» **YOUR INSTRUCTIONS**
Nothing outside the range is to be copied. From the entries below, reproduce exactly the lines starting at the one with "#### Detection" and ending at the one with "4. CREATE ROLE name SUPERUSER 创建超级用户", without pictures.

» **PROVIDED RECORDS**
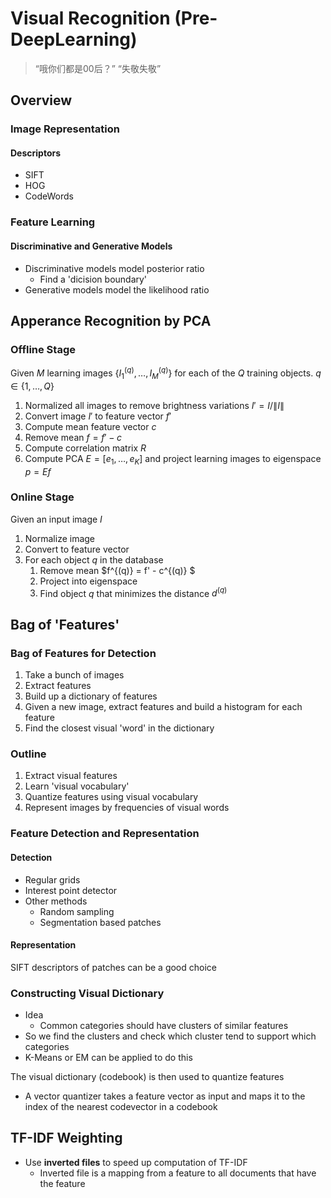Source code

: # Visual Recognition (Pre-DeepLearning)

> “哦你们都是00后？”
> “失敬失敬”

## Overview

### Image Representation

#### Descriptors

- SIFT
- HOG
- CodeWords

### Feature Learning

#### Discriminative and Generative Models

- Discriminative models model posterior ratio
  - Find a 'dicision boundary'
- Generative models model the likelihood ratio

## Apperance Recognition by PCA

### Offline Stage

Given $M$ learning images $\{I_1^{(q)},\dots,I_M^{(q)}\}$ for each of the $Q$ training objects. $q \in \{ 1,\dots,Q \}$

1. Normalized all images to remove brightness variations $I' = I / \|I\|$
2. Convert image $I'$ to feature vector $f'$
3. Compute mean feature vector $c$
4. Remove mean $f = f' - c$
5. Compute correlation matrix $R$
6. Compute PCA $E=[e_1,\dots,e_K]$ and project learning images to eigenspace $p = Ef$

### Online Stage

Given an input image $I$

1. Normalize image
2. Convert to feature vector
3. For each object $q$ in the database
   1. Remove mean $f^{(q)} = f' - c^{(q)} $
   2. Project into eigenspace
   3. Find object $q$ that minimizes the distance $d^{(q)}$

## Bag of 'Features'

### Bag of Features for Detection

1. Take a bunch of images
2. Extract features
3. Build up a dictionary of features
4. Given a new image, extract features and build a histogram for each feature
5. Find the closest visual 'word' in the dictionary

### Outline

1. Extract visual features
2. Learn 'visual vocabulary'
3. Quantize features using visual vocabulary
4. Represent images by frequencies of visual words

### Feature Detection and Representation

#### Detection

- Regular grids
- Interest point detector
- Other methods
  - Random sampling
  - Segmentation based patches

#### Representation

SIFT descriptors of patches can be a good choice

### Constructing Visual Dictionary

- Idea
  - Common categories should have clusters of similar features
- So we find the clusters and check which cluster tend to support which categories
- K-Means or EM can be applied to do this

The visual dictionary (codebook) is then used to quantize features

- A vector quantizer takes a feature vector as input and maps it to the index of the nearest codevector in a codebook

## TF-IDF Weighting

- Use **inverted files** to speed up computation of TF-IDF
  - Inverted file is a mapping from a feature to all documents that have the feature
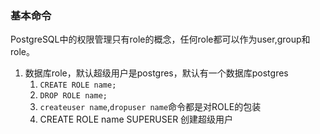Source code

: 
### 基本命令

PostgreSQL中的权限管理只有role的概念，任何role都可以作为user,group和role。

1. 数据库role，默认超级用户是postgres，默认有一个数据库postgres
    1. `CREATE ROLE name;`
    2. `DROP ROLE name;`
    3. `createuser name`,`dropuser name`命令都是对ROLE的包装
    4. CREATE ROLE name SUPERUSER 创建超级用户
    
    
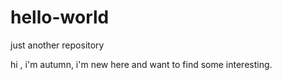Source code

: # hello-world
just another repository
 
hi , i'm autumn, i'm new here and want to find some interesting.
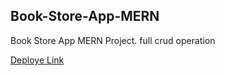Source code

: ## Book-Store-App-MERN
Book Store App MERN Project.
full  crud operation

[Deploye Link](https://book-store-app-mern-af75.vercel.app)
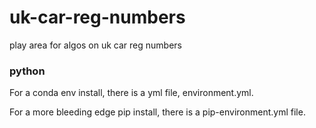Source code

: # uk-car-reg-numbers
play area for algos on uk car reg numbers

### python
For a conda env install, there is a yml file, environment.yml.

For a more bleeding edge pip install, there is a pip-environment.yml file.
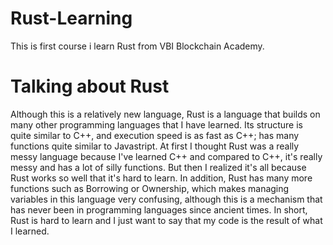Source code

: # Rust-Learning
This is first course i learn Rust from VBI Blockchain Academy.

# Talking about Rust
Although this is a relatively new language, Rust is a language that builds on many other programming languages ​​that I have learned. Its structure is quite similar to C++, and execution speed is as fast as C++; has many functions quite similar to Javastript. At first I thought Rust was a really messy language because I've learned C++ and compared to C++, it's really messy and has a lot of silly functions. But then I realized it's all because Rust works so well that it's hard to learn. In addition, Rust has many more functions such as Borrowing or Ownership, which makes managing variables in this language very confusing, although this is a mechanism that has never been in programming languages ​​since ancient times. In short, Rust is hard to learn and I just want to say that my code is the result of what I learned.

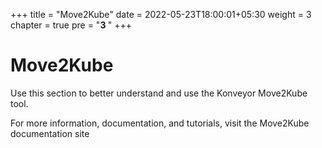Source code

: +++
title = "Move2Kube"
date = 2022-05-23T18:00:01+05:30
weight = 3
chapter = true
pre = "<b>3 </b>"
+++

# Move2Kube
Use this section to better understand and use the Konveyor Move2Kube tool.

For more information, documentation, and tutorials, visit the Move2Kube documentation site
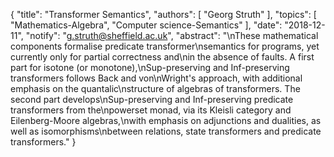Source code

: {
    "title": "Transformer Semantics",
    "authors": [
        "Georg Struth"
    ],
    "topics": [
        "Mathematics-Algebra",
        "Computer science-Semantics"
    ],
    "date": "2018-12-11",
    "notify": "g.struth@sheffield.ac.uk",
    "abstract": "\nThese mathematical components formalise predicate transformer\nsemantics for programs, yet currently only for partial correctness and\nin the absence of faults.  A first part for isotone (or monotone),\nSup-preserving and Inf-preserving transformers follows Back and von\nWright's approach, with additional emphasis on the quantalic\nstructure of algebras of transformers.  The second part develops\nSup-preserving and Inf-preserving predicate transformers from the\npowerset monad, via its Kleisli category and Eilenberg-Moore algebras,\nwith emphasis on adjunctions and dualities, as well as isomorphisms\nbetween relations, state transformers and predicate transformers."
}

» **EXERCISE OUTPUT**
#### Detection

- Regular grids
- Interest point detector
- Other methods
  - Random sampling
  - Segmentation based patches

#### Representation

SIFT descriptors of patches can be a good choice

### Constructing Visual Dictionary

- Idea
  - Common categories should have clusters of similar features
- So we find the clusters and check which cluster tend to support which categories
- K-Means or EM can be applied to do this

The visual dictionary (codebook) is then used to quantize features

- A vector quantizer takes a feature vector as input and maps it to the index of the nearest codevector in a codebook

## TF-IDF Weighting

- Use **inverted files** to speed up computation of TF-IDF
  - Inverted file is a mapping from a feature to all documents that have the feature
Source code

: 
### 基本命令

PostgreSQL中的权限管理只有role的概念，任何role都可以作为user,group和role。

1. 数据库role，默认超级用户是postgres，默认有一个数据库postgres
    1. `CREATE ROLE name;`
    2. `DROP ROLE name;`
    3. `createuser name`,`dropuser name`命令都是对ROLE的包装
    4. CREATE ROLE name SUPERUSER 创建超级用户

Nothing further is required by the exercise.